Sunday, August 16, 2009

Investing

I had the pleasure this weekend of visiting with my grandkids other grandma, Alice. We were talking about yard sales, and the subject came around to Beanie Babies (which she had gotten at a yard sale for the girls and brought with her). Alice said that she knew a woman who “back then” thought Beanie Babies would be a good investment, only to increase in value. At least that’s what people told her. At any rate, she now has a Beanie Baby worth practically nothing, for which she originally paid $700.

You hear the word “investment” tossed around frequently in a troubled economy. Everyone wonders what to invest in. Stocks? Real estate? CDs? Oil? The choices are many.

Investment has three major definitions. The first: “The action or process of investing money for profit or material result.” The second: “A thing that is worth buying because it may be profitable or useful in the future.” Both of those, of course, deal primarily with money. I like the third definition: “An act of devoting time, effort, or energy to a particular undertaking with the expectation of a worthwhile result.”

I think a lot of life’s results are the results of what we deem worthy of investment. Most of the time, we don’t really see it as investment. We associate the word investment with money so much that we forget the third definition - time, effort, or energy. Money, of course, can also be used in the third definition - you can invest money in causes, such as the environment, that you likely won’t see immediate benefit but which you feel will “pay off” in the future.

At work, for example, I’m trying to teach other MTs that taking the time (unpaid time, off the clock) to learn our word expander inside and out, to build glossaries, to find shortcuts, is an investment in time that will eventually make them more productive after a while. Of course, during the time they’re doing the “investing,” it seems to be a waste. The payoff comes later - but it will come.

Then we stretch the definition of payoff to involve others. I’ve told this story before, but there once was an elderly man who was planting an apple tree. A young boy came by, watched for a while, then said, “You know, old man, you’re never going to live to eat one single apple of that tree.” The old man replied, “I know, but others will.”

The best investments, it seems to me, result in a payoff not for ourselves, but for other people, whether it involves money, time, effort, or energy. We had a local man die last year who bequeathed an investment of a million dollars to our new emergency room. He will obviously never reap the benefits, but he did it anyway. Ed invested in the future of the ministry when he paid a year’s tuition anonymously for a deserving fellow student at the seminary where he was attending. We invest in future generations when we recycle and look for alternative forms of energy. We invest in the future when we spend time with our children and make memories with them, when we take action to help families become functional again, when we write a poem or piece of music to be enjoyed in years to come. We could never have heard the great composers if they hadn’t invested time in writing and editing their symphonies, or the great singers such as Beverly Sills, if they hadn’t invested time in learning and practicing.

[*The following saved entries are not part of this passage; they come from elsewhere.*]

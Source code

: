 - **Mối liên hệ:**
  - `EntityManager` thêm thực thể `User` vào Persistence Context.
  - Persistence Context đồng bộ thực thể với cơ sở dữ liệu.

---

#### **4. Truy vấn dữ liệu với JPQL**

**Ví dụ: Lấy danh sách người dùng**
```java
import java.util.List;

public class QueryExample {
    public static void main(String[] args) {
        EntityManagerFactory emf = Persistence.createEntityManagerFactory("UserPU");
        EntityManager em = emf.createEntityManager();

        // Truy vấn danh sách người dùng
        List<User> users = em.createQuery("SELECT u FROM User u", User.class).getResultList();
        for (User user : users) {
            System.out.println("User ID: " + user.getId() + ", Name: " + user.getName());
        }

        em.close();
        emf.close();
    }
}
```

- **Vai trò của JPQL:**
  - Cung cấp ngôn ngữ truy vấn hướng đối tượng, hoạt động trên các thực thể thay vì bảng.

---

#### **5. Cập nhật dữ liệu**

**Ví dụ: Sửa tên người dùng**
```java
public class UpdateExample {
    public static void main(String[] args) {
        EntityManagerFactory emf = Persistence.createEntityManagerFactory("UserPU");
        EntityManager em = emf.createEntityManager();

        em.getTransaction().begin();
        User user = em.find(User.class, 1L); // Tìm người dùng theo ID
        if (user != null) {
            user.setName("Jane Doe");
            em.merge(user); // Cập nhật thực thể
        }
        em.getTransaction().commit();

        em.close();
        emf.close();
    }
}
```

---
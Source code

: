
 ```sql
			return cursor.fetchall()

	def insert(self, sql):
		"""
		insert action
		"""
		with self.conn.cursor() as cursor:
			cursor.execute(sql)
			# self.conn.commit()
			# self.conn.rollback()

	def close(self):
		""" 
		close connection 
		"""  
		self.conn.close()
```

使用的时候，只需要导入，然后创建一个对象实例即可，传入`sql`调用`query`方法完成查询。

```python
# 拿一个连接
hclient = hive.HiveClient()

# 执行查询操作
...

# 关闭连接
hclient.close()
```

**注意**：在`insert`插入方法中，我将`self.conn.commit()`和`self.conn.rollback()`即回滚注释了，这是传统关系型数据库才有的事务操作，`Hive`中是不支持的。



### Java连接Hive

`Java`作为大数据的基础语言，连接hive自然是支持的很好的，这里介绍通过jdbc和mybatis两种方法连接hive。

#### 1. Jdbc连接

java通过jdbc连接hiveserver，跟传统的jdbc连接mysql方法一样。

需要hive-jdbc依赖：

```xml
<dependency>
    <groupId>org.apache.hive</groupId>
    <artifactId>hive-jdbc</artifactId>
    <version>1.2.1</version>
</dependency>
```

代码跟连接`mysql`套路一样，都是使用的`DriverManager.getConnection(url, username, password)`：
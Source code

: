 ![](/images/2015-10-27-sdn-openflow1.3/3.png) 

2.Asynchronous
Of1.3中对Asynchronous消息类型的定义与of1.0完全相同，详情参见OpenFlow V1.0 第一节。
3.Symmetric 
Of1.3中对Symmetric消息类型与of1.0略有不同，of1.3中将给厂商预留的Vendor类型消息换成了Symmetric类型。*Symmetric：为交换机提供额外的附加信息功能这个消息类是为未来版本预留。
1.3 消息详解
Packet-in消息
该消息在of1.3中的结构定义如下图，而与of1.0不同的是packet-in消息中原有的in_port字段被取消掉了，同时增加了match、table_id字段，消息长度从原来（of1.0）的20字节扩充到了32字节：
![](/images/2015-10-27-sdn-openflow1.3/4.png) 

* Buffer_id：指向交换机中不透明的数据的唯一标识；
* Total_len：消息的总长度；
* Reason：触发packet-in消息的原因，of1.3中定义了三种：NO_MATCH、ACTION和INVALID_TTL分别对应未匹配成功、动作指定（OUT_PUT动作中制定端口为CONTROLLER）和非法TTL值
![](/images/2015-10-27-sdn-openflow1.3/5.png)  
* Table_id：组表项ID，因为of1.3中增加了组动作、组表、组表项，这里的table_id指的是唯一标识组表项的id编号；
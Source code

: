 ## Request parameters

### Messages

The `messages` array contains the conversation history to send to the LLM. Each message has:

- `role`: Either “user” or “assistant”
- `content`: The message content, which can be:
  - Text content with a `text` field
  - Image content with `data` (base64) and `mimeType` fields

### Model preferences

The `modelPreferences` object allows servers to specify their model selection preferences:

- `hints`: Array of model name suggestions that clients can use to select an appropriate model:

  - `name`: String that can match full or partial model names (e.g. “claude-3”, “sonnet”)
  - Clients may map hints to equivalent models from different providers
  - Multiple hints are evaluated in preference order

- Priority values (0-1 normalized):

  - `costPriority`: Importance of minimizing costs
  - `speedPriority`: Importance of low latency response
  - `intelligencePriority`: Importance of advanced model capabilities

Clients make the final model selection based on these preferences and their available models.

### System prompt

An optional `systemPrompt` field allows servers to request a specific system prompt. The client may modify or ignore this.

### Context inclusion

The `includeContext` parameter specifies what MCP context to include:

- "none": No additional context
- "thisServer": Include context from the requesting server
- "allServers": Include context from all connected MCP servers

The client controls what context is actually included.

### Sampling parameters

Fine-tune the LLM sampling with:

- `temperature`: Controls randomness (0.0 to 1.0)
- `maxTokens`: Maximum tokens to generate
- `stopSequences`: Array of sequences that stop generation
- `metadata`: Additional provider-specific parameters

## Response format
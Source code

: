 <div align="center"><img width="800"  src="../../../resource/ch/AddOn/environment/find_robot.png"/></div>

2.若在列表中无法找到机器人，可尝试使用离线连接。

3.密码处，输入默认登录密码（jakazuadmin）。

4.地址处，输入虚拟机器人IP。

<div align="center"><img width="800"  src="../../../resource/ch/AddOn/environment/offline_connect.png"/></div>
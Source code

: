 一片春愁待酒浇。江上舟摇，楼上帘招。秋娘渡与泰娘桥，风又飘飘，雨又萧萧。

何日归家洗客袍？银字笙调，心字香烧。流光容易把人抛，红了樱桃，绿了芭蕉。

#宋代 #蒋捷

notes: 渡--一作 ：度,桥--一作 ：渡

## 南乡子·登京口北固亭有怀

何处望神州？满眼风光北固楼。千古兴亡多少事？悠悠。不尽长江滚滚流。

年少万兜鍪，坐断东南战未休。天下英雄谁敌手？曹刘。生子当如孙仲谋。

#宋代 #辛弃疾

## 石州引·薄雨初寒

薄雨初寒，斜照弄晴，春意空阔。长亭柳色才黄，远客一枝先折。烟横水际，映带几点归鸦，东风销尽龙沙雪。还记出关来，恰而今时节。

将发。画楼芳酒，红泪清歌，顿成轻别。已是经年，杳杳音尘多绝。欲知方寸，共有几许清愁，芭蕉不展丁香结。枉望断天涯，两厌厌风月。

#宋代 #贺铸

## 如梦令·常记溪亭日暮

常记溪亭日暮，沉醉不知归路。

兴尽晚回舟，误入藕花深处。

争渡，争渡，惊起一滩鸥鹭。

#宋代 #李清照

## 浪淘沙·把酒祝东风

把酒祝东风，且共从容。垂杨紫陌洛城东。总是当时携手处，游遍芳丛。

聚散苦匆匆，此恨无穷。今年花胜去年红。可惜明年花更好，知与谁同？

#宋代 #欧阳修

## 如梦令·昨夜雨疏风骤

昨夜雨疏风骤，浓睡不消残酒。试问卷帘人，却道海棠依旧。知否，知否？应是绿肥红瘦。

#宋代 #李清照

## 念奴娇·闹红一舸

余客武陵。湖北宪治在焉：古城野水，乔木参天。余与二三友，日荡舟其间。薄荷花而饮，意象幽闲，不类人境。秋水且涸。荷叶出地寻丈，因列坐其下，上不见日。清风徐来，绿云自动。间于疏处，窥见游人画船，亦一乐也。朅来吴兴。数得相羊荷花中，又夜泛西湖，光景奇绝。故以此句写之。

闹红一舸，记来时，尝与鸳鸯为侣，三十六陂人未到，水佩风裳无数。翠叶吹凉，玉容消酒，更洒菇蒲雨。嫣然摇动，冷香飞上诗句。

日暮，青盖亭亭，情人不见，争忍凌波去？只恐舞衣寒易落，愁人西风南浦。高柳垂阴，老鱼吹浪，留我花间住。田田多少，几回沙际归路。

Our society is so addicted to the instant gratification that we forget some investments take a long time to “pay off.” Long-term benefits versus short-term pleasures. It can be a hard lesson. Sometimes in the Journey to Simplicity, we don’t see the results of your choices until they become cumulative. Then we can finally see some results - but it can take years of wading through difficult choices.

My hope for the world is that we are choosing our investments wisely, and that we have the patience and wisdom to understand exactly what we are investing and why.